#### What to work on
Your answer should consist of every line from the records that holds the string "TestMMExtractor".

#### Data excerpts
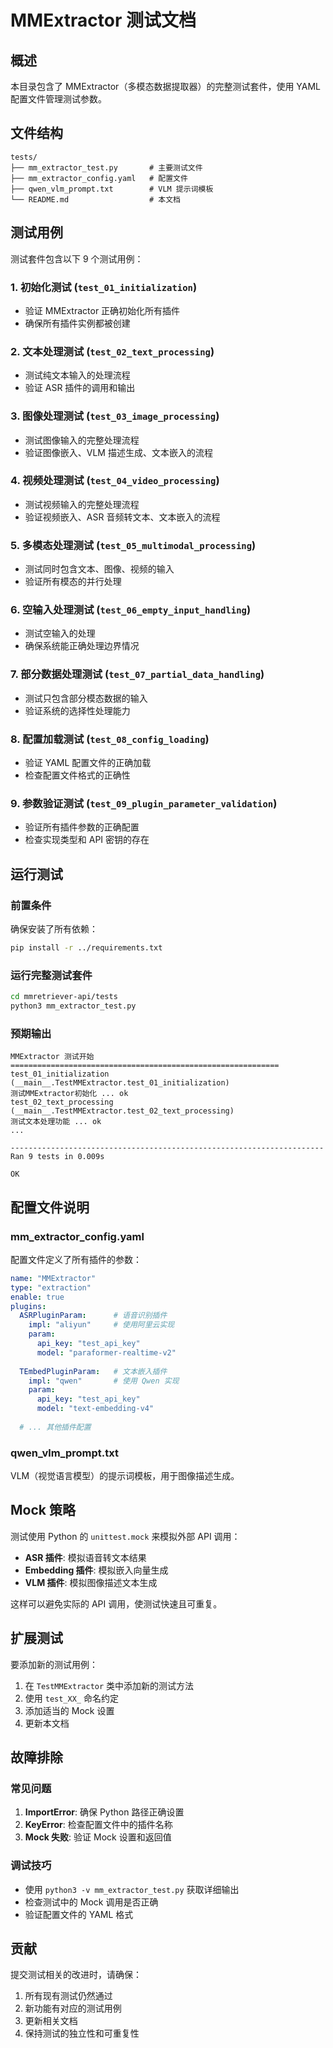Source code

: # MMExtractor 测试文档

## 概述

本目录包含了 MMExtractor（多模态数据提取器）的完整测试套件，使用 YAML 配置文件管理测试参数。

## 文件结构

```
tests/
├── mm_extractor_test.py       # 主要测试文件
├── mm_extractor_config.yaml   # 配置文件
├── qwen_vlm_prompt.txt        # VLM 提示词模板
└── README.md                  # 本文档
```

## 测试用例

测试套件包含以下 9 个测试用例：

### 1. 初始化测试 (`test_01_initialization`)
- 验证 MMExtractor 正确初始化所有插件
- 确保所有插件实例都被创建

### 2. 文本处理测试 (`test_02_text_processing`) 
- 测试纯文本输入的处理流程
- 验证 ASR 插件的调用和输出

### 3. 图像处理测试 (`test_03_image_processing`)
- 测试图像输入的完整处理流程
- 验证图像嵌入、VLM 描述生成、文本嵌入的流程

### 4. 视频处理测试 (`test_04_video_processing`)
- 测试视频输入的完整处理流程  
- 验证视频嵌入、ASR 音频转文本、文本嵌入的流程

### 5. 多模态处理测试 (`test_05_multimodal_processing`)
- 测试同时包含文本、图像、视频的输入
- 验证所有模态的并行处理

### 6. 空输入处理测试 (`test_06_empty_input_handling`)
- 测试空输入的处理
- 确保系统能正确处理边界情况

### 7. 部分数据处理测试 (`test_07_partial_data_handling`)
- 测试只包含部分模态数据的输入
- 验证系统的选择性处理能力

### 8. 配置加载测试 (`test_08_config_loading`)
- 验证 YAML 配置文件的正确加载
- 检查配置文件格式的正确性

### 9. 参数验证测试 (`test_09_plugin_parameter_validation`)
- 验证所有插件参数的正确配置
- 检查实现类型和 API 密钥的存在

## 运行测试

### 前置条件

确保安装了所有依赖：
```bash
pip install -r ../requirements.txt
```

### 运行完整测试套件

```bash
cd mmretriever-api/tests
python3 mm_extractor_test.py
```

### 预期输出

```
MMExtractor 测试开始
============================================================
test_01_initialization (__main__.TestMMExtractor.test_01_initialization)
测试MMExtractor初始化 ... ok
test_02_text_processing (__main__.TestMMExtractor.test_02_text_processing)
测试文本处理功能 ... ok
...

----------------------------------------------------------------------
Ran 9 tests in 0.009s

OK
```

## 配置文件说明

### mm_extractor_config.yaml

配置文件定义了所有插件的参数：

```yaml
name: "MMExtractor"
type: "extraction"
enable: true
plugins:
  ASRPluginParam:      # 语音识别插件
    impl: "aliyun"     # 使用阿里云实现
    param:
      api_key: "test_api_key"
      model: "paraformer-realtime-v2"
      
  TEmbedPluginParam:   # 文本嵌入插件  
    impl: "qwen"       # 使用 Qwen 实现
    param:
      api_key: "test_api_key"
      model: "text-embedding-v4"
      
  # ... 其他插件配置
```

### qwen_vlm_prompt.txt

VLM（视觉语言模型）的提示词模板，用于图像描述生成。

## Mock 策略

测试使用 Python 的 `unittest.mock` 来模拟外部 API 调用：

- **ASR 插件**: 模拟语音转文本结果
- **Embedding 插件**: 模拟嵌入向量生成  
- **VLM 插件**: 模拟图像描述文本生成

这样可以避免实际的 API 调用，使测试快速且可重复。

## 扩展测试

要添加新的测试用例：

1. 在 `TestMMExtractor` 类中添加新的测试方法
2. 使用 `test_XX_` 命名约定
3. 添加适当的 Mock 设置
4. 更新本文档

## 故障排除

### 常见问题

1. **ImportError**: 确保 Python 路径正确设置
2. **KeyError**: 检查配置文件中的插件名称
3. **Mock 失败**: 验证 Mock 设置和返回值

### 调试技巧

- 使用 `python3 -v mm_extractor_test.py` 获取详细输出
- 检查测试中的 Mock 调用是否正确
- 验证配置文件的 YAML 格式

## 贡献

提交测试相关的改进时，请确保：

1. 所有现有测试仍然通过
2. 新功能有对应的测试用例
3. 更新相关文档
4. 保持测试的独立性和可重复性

#### Expected answer
test_01_initialization (__main__.TestMMExtractor.test_01_initialization)
test_02_text_processing (__main__.TestMMExtractor.test_02_text_processing)
1. 在 `TestMMExtractor` 类中添加新的测试方法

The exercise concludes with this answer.